If the man had been accepted as an expert in a murder trail, involving computer imaging of gunshot wounds, that would or would not be sufficient???
You're baiting, Robert. Fallacy of converting the conditional. No, you don't get to beg the question conditionally of Wilson's expertise.
According to claims made by and about Wilson, he has testified as a computer image analysis expert in court. The existence and nature of that testimony is entirely unknown. This is why I ask for the identity of the case. As I told you before, and as I'm telling you again now, being able to examine the record of those cases would allow us to evaluate whether Wilson indeed testified, what the nature of the testimony was, and specifically whether Wilson's method was evaluated therein according to the customary rules of evidence discussing alleged scientific methods. Wouldn't that have been what Wilson intended?
You keep using the word "accepted as a expert." I don't think you know what you mean by that because you're just parroting what someone else has said.
One can testify as an expert by deposition, as an
amicus of the court, or as oral testimony.
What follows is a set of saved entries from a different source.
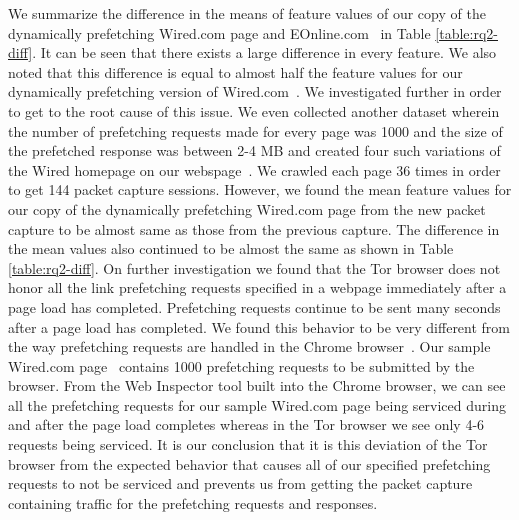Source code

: We summarize the difference in the means of feature values of our copy of the dynamically prefetching Wired.com page and EOnline.com~\cite{eonline} in Table \ref{table:rq2-diff}. It can be seen that there exists a large difference in every feature. 
We also noted that this difference is equal to almost half the feature values for our dynamically prefetching version of Wired.com~\cite{tj-wired}. 
We investigated further in order to get to the root cause of this issue. 
We even collected another dataset wherein the number of prefetching requests made for every page was 1000 and the size of the prefetched response was between 2-4 MB and created four such variations of the Wired homepage on our webspage~\cite{tj-wired}. 
We crawled each page 36 times in order to get 144 packet capture sessions.
However, we found the mean feature values for our copy of the dynamically prefetching Wired.com page from the new packet capture to be almost same as those from the previous capture. 
The difference in the mean values also continued to be almost the same as shown in Table \ref{table:rq2-diff}.
On further investigation we found that the Tor browser does not honor all the link prefetching requests specified in a webpage immediately after a page load has completed. 
Prefetching requests continue to be sent many seconds after a page load has completed. 
We found this behavior to be very different from the way prefetching requests are handled in the Chrome browser~\cite{chrome}. 
Our sample Wired.com page~\cite{tj-wired} contains 1000 prefetching requests to be submitted by the browser.
From the Web Inspector tool built into the Chrome browser, we can see all the prefetching requests for our sample Wired.com page being serviced during and after the page load completes whereas in the Tor browser we see only 4-6 requests being serviced.
It is our conclusion that it is this deviation of the Tor browser from the expected behavior that causes all of our specified prefetching requests to not be serviced and prevents us from getting the packet capture containing traffic for the prefetching requests and responses.  



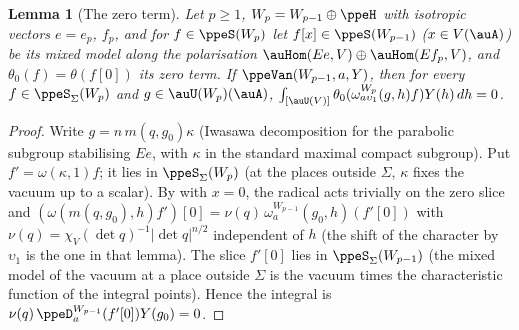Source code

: \documentclass[10pt]{amsart}
\newtheorem{lemma}[theorem]{Lemma}
\theoremstyle{definition}
\theoremstyle{remark}
\begin{document}
\begin{lemma}[The zero term]\label{ppe:zero}
Let $p\ge1$, $W_p=W_{p-1}\oplus\ppeH$ with isotropic vectors $e=e_p$, $f_p$, and for
$f\in\ppeS(W_p)$ let $f[x]\in\ppeS(W_{p-1})$ ($x\in V(\auA)$) be its mixed model along the
polarisation $\auHom(Ee,V)\oplus\auHom(Ef_p,V)$, and $\theta_0(f)=\theta(f[0])$ its zero term. If
$\ppeVan(W_{p-1},a,Y)$, then for every $f\in\ppeS_\Sigma(W_p)$ and $g\in\auU(W_p)(\auA)$,
$\int_{[\auU(V)]}\theta_0(\omega^{W_p}_{a\upsilon_1}(g,h)f)Y(h)\,dh=0$.
\end{lemma}
\begin{proof}
Write $g=n\,m(q,g_0)\kappa$ (Iwasawa decomposition for the parabolic subgroup stabilising $Ee$,
with $\kappa$ in the standard maximal compact subgroup). Put $f'=\omega(\kappa,1)f$; it lies in
$\ppeS_\Sigma(W_p)$ (at the places outside $\Sigma$, $\kappa$ fixes the vacuum up to a scalar). By
{\cite[Lemma~3.62]{P53}} with $x=0$, the radical acts trivially on the zero slice and
$(\omega(m(q,g_0),h)f')[0]=\nu(q)\,\omega^{W_{p-1}}_a(g_0,h)(f'[0])$ with $\nu(q)=\chi_V(\det q)^{-1}
|\det q|^{n/2}$ independent of $h$ (the shift of the character by $\upsilon_1$ is the one in that
lemma). The slice $f'[0]$ lies in $\ppeS_\Sigma(W_{p-1})$ (the mixed model of the vacuum at a place
outside $\Sigma$ is the vacuum times the characteristic function of the integral points). Hence the
integral is $\nu(q)\,\ppeD^{W_{p-1}}_a(f'[0])Y(g_0)=0$.
\end{proof}
\end{document}
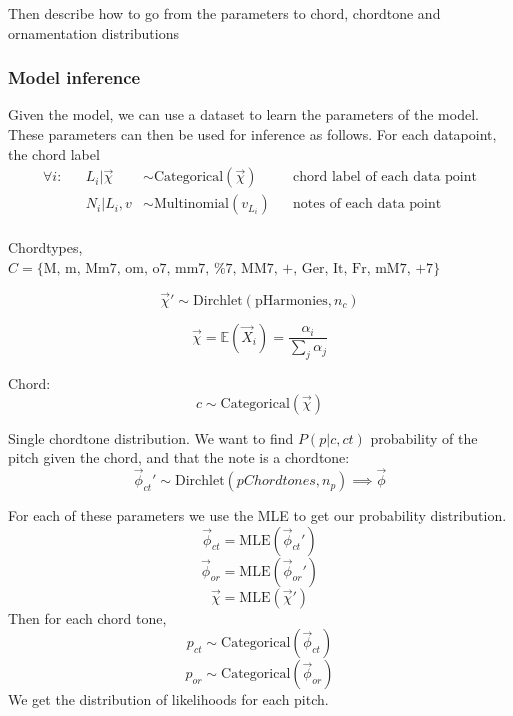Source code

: \documentclass[12pt,a4paper,twoside,openright]{report}
\theoremstyle{definition}
\begin{document}
\par
Then describe how to go from the parameters to chord, chordtone and ornamentation distributions
\par

\subsubsection{Model inference}
Given the model, we can use a dataset to learn the parameters of the model. These parameters can then be used for inference as follows.
For each datapoint, the chord label 
\begin{equation}
\begin{align*} 
  \forall i:  && L_i | \vec{\chi} &\sim \text{Categorical}(\vec{\chi}) && \text{chord label of each data point} \\
              && N_i | L_i, v &\sim \text{Multinomial}(v_{L_i})  && \text{notes of each data point} \\
\end{align*}
\label{eq:chordlabeldp}
\end{equation}

\par
Chordtypes, $C = \{\text{M,~m, Mm7, om, o7, mm7, \%7, MM7, +, Ger, It, Fr, mM7, +7}\}$

\[\vec{\chi}' \sim \text{Dirchlet} (\text{pHarmonies}, n_c) \]

\[\vec{\chi} = \mathbb{E} (\vec{X}_i) = \frac{\alpha_i}{\sum\limits_j \alpha_j} \]

Chord: \[c \sim \text{Categorical}(\vec{\chi})\]

Single chordtone distribution. We want to find $P(p|c, ct)$ probability of the pitch given the chord, and that the note is a chordtone:
\[\vec{\phi}_{ct}' \sim \text{Dirchlet}(pChordtones, n_p) \implies \vec{\phi}\]

For each of these parameters we use the MLE to get our probability distribution. 
\[\vec{\phi}_{ct} = \text{MLE} (\vec{\phi}_{ct}')\]
\[\vec{\phi}_{or} = \text{MLE} (\vec{\phi}_{or}')\]
\[\vec{\chi}= \text{MLE} (\vec{\chi}') \]
Then for each chord tone,
\[p_{ct} \sim \text{Categorical}(\vec{\phi}_{ct})\]
\[p_{or} \sim \text{Categorical}(\vec{\phi}_{or})\]
We get the distribution of likelihoods for each pitch.
\end{document}
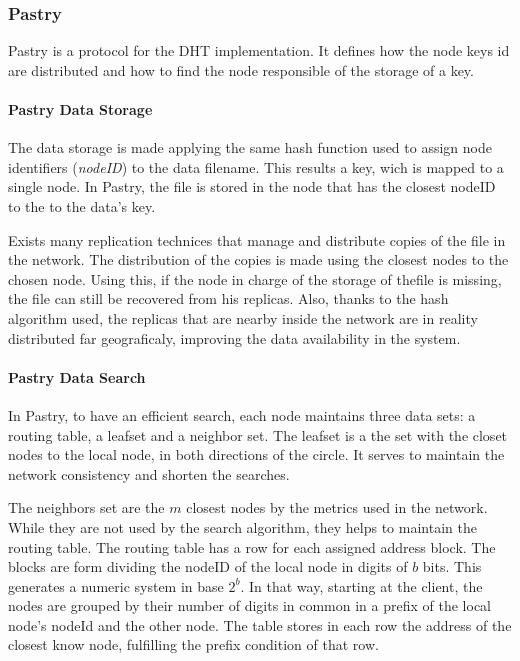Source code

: \subsubsection{Pastry}
\label{sec:pastry}
Pastry is a protocol for the DHT implementation. It defines how the node keys id
are distributed and how to find the node responsible of the storage of a key.

\paragraph{Pastry Data Storage}

The data storage is made applying the same hash function used to assign node
identifiers (\textit{nodeID}) to the data filename. This results a key, wich is
mapped to a single node. In Pastry, the file is stored in the node that has the closest nodeID to
the to the data's key.

Exists many replication technices that manage and distribute copies of the file
in the network. The distribution of the copies is made using the closest nodes
to the chosen node. Using this, if the node in charge of the storage of thefile
is missing, the file can still be recovered from his replicas. Also, thanks
to the hash algorithm used, the replicas that are nearby inside the network are
in reality distributed far geograficaly, improving the data availability
in the system.

\paragraph{Pastry Data Search}

In Pastry, to have an efficient search, each node maintains three data sets:
a routing table, a leafset and a neighbor set.
The leafset is a the set with the closet nodes to the local node, in both
directions of the circle. It serves to maintain the network consistency and
shorten the searches.

The neighbors set are the $m$ closest nodes by the metrics used in the network.
While they are not used by the search algorithm, they helps to maintain the
routing table.
The routing table has a row for each assigned address block. The blocks are
form dividing the nodeID of the local node in digits of $b$ bits. This
generates a numeric system in base $2^b$. In that way, starting at the client,
the nodes are grouped by their number of digits in common in a prefix of the
local node's nodeId and the other node. The table stores in each row the
address of the closest know node, fulfilling the prefix condition of that row.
Depositions simply provide background; if the opposing party does not object, the expert's deposition is simply entered into the record and there's no
voir dire or oral examination.
Amicus testimony can be expert, but does not necessarily have to weigh any of the facts at trial. Oral expert testimony is subject to
voir dire, but
voir dire doesn't always occur.
Examine, for instance,
Perry v. Schwarzenegger for how expert witnesses are handled. The plaintiffs produced a number of witnesses who were well qualified in their field and whose expertise was not challenged by the defendants (although their
testimony was challenged). The defendants produced one expert witness, David Blankenship, whom they styled as an expert. The plaintiffs exercised their right to
voir dire and challenged his competence to testify as an expert. The court ruled that Blankenship could testify, but in its findings completely disregarded Blankenship's testimony on the grounds that it was not expert testimony. Why? Because his oral testimony itself (after having been "accepted") was shown by direct and cross examination not to have any relevance or acceptance in the field. That is, Blankenship's expertise was impeached not on
voir dire, but by cross examination.
So that's why we must examine the record of Wilson's alleged testimony in those cases. To answer your question more simply, no -- one does not
automatically receive a validation of one's allegedly expert method simply by being "accepted" as a witness. You're fishing for a concession along those lines, so stop.
Epistemologically here's now this works. If you cannot substantiate his claim to have testified, then that part of his claim to expertise is simply dead in the water. If, on the other hand, you can, then he
may be considered an expert on that basis, depending on the nature of his testimony and how it was handled by the opposing party.
Then there's still the matter of the relevance of that testimony to what he did with the Kennedy photos. If, for example, he did something different with the Kennedy photos than he did at those other trials, or in other cases, then a validation of method in those cases would be immaterial to the Kennedy findings. In all cases we need to know what he said at those trials to know whether it applies and constitutes a significant establishment of expertise.
No free ride here, Robert. Either show us where he testified or drop the matter.